- PROBLEM REQUIREMENTS
Lines with "records" in the entries below: count them and reply with the number alone.

Top of MATERIAL TO PROCESS

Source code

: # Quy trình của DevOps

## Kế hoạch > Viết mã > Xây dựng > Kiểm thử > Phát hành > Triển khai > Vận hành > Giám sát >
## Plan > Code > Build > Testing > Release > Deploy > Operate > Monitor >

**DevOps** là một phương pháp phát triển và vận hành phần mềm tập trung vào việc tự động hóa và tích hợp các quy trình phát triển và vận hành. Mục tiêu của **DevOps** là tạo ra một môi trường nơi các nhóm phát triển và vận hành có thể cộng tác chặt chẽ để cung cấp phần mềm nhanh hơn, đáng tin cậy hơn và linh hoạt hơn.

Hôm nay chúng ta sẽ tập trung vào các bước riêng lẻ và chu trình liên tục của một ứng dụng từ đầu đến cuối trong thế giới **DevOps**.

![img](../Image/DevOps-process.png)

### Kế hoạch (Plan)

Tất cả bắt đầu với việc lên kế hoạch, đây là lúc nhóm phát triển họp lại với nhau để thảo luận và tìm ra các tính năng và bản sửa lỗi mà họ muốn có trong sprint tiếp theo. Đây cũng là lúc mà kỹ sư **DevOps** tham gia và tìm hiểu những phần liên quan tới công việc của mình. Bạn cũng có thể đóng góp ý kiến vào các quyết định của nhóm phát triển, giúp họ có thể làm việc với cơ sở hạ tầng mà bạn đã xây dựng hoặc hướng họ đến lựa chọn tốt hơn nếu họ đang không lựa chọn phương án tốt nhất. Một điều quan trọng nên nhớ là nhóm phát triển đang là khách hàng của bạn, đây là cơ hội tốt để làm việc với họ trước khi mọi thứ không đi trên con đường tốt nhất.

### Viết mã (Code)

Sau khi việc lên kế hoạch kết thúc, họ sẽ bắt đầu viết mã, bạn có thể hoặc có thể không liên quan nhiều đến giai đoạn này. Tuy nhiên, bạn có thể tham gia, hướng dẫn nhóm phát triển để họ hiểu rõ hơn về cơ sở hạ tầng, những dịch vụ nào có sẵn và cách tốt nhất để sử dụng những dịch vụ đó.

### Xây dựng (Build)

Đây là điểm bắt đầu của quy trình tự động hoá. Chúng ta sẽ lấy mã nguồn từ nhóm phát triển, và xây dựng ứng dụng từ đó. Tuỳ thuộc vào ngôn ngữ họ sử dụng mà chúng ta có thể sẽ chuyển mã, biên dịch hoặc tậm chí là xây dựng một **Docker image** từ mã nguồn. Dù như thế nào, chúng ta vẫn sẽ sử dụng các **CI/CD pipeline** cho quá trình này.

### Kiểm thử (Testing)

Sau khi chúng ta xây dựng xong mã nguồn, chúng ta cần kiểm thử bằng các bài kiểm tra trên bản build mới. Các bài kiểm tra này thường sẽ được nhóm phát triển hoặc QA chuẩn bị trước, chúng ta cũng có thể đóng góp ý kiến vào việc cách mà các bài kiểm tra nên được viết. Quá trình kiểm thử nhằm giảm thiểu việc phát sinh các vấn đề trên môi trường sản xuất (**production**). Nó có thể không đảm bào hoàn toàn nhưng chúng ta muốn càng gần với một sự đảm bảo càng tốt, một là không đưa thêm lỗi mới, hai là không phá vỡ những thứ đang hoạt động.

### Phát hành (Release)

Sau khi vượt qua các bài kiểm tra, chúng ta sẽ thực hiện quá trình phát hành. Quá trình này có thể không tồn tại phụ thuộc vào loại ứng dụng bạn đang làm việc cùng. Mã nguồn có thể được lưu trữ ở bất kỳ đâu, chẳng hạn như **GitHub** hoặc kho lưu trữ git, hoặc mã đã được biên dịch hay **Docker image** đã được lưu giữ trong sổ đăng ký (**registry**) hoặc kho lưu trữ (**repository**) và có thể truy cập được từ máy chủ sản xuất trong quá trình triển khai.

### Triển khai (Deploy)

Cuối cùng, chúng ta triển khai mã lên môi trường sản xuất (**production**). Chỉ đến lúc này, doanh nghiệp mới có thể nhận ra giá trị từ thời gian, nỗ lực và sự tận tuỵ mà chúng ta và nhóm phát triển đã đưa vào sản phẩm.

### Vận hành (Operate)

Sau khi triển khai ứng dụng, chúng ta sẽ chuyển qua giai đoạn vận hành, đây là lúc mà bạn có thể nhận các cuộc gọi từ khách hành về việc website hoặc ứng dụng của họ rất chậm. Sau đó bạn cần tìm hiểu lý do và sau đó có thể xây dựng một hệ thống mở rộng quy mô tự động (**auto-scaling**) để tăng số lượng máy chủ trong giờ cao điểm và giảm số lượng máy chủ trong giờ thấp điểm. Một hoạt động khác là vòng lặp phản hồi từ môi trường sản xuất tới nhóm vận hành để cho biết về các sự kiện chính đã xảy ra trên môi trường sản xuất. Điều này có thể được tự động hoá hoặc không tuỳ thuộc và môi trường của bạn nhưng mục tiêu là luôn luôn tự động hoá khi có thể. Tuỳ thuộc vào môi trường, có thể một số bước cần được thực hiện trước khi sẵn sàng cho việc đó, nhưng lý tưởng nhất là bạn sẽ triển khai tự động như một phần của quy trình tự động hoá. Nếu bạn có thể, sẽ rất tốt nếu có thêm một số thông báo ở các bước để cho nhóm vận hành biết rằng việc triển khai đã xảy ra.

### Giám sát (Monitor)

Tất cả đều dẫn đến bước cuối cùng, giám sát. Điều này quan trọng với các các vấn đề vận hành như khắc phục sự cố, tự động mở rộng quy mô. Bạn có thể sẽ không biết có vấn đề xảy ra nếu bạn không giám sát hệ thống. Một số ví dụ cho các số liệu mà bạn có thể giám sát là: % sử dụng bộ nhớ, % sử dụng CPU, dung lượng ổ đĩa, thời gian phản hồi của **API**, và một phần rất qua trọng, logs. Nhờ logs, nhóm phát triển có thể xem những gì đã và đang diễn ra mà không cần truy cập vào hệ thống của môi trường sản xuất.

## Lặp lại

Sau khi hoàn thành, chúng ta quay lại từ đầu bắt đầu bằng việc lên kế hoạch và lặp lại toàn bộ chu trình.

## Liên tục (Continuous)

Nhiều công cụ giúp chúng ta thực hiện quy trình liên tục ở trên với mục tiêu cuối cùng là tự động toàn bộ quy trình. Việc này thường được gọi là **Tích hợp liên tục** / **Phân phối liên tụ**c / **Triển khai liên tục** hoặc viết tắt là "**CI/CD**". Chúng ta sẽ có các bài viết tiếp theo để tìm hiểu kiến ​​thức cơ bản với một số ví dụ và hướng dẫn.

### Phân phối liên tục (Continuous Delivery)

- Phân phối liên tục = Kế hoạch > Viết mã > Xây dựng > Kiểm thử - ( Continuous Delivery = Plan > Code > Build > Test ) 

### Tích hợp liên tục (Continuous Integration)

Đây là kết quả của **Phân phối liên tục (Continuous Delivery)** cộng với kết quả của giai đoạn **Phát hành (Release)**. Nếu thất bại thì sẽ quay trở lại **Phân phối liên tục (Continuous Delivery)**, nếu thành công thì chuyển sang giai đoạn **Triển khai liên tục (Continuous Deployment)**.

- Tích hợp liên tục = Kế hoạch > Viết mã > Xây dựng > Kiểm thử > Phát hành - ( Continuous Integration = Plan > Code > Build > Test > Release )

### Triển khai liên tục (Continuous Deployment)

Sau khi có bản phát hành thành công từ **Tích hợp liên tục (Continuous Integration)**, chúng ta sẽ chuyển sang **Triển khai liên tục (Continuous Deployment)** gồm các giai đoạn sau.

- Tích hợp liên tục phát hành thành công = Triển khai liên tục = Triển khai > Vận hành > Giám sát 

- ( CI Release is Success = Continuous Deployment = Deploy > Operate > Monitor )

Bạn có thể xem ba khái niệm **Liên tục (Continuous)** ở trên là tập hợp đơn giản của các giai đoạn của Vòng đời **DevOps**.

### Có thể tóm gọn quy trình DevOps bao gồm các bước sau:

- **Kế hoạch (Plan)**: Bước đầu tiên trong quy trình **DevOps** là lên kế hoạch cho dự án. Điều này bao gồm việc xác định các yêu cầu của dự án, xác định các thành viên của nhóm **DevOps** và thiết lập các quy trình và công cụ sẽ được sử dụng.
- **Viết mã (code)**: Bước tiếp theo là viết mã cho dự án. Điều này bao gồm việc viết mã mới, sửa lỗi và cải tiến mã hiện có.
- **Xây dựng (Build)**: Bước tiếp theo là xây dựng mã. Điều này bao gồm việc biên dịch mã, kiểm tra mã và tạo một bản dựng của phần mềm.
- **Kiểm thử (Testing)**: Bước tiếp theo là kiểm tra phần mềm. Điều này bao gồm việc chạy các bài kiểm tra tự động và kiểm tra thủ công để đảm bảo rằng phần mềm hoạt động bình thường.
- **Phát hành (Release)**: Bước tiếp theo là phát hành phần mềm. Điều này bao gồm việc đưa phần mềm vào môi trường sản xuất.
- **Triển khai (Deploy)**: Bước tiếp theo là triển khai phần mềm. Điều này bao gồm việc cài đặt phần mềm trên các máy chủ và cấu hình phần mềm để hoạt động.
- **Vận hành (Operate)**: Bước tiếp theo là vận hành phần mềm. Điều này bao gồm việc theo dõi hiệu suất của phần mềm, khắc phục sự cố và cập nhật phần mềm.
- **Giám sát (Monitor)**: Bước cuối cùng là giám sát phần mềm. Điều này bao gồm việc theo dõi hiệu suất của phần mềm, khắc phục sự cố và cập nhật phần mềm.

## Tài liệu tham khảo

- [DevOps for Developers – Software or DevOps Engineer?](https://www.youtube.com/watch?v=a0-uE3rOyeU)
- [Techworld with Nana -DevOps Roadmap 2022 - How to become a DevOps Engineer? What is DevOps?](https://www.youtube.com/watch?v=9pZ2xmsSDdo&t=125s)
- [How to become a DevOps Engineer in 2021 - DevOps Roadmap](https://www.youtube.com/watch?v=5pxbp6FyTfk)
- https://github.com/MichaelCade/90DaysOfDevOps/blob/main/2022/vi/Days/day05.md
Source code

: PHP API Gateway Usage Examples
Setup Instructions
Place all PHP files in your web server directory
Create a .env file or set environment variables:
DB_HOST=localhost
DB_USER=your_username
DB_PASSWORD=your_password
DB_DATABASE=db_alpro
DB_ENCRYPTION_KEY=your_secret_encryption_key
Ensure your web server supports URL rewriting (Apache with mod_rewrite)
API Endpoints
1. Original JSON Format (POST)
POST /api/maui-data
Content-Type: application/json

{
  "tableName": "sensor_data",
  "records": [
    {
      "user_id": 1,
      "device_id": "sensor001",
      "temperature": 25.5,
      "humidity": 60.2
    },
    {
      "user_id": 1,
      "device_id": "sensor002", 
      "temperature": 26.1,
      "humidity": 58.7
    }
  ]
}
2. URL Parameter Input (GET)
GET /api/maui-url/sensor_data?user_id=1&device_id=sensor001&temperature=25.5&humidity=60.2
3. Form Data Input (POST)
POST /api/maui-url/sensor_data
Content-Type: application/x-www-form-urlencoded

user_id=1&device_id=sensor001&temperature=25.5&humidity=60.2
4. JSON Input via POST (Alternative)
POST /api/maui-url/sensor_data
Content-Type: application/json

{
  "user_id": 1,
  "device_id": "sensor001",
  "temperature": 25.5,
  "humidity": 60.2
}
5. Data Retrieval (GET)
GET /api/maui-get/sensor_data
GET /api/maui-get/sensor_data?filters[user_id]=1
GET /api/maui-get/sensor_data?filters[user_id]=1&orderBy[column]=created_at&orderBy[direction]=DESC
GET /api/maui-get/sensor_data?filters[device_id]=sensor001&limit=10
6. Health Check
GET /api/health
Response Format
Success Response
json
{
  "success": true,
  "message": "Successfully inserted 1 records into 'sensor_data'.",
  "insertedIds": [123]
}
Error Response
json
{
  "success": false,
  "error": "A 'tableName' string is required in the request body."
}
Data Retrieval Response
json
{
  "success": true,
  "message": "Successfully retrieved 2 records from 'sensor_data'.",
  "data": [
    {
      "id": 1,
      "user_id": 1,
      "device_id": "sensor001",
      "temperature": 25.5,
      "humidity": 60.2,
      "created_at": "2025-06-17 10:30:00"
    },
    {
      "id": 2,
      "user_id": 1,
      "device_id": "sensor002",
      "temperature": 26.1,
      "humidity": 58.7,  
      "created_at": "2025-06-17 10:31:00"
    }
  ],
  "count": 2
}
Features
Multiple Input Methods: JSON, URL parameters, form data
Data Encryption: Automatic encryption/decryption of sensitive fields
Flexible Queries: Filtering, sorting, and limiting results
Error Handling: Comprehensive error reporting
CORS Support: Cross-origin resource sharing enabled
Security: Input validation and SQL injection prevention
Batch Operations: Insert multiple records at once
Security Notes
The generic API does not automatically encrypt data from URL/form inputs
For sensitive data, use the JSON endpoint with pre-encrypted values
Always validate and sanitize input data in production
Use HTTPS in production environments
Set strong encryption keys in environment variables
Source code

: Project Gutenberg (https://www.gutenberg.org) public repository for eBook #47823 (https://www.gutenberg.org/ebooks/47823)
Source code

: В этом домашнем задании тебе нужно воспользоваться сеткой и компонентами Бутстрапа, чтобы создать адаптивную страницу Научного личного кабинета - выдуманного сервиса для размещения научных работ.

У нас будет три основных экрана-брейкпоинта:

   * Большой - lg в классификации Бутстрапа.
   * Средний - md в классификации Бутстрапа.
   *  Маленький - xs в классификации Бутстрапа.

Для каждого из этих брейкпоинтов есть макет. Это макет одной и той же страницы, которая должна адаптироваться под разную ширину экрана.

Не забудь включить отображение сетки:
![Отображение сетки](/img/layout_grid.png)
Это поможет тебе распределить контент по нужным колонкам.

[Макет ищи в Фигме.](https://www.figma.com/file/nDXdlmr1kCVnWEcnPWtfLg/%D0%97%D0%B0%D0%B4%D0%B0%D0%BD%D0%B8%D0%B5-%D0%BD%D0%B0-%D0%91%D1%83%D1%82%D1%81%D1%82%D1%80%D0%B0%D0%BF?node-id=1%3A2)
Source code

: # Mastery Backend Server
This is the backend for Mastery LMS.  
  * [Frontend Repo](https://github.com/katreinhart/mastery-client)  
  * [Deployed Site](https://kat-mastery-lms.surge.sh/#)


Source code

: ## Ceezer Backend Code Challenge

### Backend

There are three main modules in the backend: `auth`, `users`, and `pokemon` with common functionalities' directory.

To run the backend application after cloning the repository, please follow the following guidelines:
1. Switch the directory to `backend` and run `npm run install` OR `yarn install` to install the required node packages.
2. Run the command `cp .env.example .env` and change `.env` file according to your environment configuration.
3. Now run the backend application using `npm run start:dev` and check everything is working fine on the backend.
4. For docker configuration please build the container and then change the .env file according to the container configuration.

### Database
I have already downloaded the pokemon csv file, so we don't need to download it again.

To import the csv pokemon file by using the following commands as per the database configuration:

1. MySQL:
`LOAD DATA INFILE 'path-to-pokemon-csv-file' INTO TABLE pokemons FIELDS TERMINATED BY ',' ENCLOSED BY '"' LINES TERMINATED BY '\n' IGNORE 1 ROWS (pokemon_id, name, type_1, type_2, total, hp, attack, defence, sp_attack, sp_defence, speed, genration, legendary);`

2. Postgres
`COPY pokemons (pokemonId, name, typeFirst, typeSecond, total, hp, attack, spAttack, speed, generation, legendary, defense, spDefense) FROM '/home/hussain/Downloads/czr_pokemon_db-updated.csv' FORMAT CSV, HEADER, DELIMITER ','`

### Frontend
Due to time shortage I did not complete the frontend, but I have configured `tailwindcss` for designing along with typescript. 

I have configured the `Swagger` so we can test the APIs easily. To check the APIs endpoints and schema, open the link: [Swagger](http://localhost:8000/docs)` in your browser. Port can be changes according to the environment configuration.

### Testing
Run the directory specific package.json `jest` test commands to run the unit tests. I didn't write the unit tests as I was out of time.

Bottom of MATERIAL TO PROCESS

- RESULT BELOW
4